- _About this exercise_
Do not copy the pictures. Write out the lines from the start of the entries through the line containing "Analysis Overview 2024:</strong>".
_____
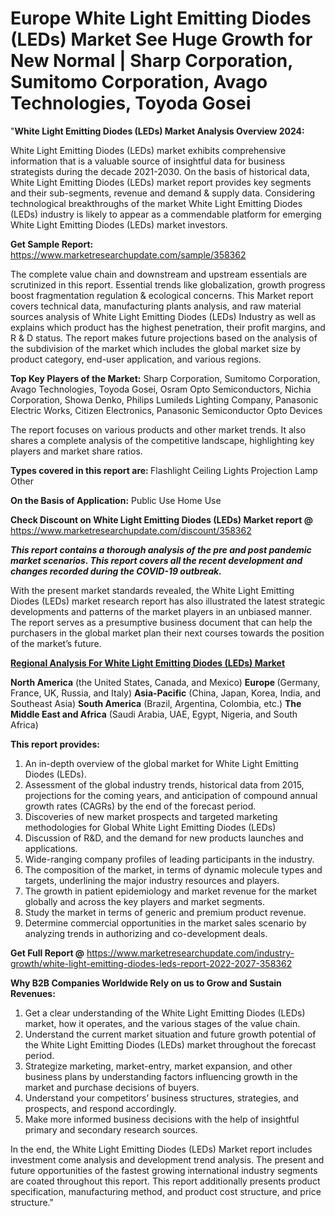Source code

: # Europe White Light Emitting Diodes (LEDs) Market See Huge Growth for New Normal | Sharp Corporation, Sumitomo Corporation, Avago Technologies, Toyoda Gosei
"<strong>White Light Emitting Diodes (LEDs) Market Analysis Overview 2024:</strong>

White Light Emitting Diodes (LEDs) market exhibits comprehensive information that is a valuable source of insightful data for business strategists during the decade 2021-2030. On the basis of historical data, White Light Emitting Diodes (LEDs) market report provides key segments and their sub-segments, revenue and demand &amp; supply data. Considering technological breakthroughs of the market White Light Emitting Diodes (LEDs) industry is likely to appear as a commendable platform for emerging White Light Emitting Diodes (LEDs) market investors.

<strong>Get Sample Report:</strong> <a href=https://www.marketresearchupdate.com/sample/358362>https://www.marketresearchupdate.com/sample/358362</a>

The complete value chain and downstream and upstream essentials are scrutinized in this report. Essential trends like globalization, growth progress boost fragmentation regulation &amp; ecological concerns. This Market report covers technical data, manufacturing plants analysis, and raw material sources analysis of White Light Emitting Diodes (LEDs) Industry as well as explains which product has the highest penetration, their profit margins, and R &amp; D status. The report makes future projections based on the analysis of the subdivision of the market which includes the global market size by product category, end-user application, and various regions.

<strong>Top Key Players of the Market:</strong>
Sharp Corporation, Sumitomo Corporation, Avago Technologies, Toyoda Gosei, Osram Opto Semiconductors, Nichia Corporation, Showa Denko, Philips Lumileds Lighting Company, Panasonic Electric Works, Citizen Electronics, Panasonic Semiconductor Opto Devices

The report focuses on various products and other market trends. It also shares a complete analysis of the competitive landscape, highlighting key players and market share ratios.

<strong>Types covered in this report are: </strong>
Flashlight
Ceiling Lights
Projection Lamp
Other

<strong>On the Basis of Application:</strong>
Public Use
Home Use

<strong>Check Discount on White Light Emitting Diodes (LEDs) Market report @</strong> <a href=https://www.marketresearchupdate.com/discount/358362>https://www.marketresearchupdate.com/discount/358362</a>

<em><strong>This report contains a thorough analysis of the pre and post pandemic market scenarios. This report covers all the recent development and changes recorded during the COVID-19 outbreak.</strong></em>

With the present market standards revealed, the White Light Emitting Diodes (LEDs) market research report has also illustrated the latest strategic developments and patterns of the market players in an unbiased manner. The report serves as a presumptive business document that can help the purchasers in the global market plan their next courses towards the position of the market’s future.

<strong><u><b>Regional Analysis For White Light Emitting Diodes (LEDs) Market</b></u></strong>

<strong><b>North America</b></strong> (the United States, Canada, and Mexico)
<strong><b>Europe </b></strong>(Germany, France, UK, Russia, and Italy)
<strong><b>Asia-Pacific</b></strong> (China, Japan, Korea, India, and Southeast Asia)
<strong><b>South America</b></strong> (Brazil, Argentina, Colombia, etc.)
<strong><b>The Middle East and Africa</b></strong> (Saudi Arabia, UAE, Egypt, Nigeria, and South Africa)

<strong>This report provides:</strong>

1) An in-depth overview of the global market for White Light Emitting Diodes (LEDs).
2) Assessment of the global industry trends, historical data from 2015, projections for the coming years, and anticipation of compound annual growth rates (CAGRs) by the end of the forecast period.
3) Discoveries of new market prospects and targeted marketing methodologies for Global White Light Emitting Diodes (LEDs)
4) Discussion of R&amp;D, and the demand for new products launches and applications.
5) Wide-ranging company profiles of leading participants in the industry.
6) The composition of the market, in terms of dynamic molecule types and targets, underlining the major industry resources and players.
7) The growth in patient epidemiology and market revenue for the market globally and across the key players and market segments.
8) Study the market in terms of generic and premium product revenue.
9) Determine commercial opportunities in the market sales scenario by analyzing trends in authorizing and co-development deals.

<strong>Get Full Report @</strong> <a href=https://www.marketresearchupdate.com/industry-growth/white-light-emitting-diodes-leds-report-2022-2027-358362>https://www.marketresearchupdate.com/industry-growth/white-light-emitting-diodes-leds-report-2022-2027-358362</a>

<strong>Why B2B Companies Worldwide Rely on us to Grow and Sustain Revenues:</strong>

1) Get a clear understanding of the White Light Emitting Diodes (LEDs) market, how it operates, and the various stages of the value chain.
2) Understand the current market situation and future growth potential of the White Light Emitting Diodes (LEDs) market throughout the forecast period.
3) Strategize marketing, market-entry, market expansion, and other business plans by understanding factors influencing growth in the market and purchase decisions of buyers.
4) Understand your competitors’ business structures, strategies, and prospects, and respond accordingly.
5) Make more informed business decisions with the help of insightful primary and secondary research sources.

In the end, the White Light Emitting Diodes (LEDs) Market report includes investment come analysis and development trend analysis. The present and future opportunities of the fastest growing international industry segments are coated throughout this report. This report additionally presents product specification, manufacturing method, and product cost structure, and price structure."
_____
- _Finished task_
Source code

: # Europe White Light Emitting Diodes (LEDs) Market See Huge Growth for New Normal | Sharp Corporation, Sumitomo Corporation, Avago Technologies, Toyoda Gosei
"<strong>White Light Emitting Diodes (LEDs) Market Analysis Overview 2024:</strong>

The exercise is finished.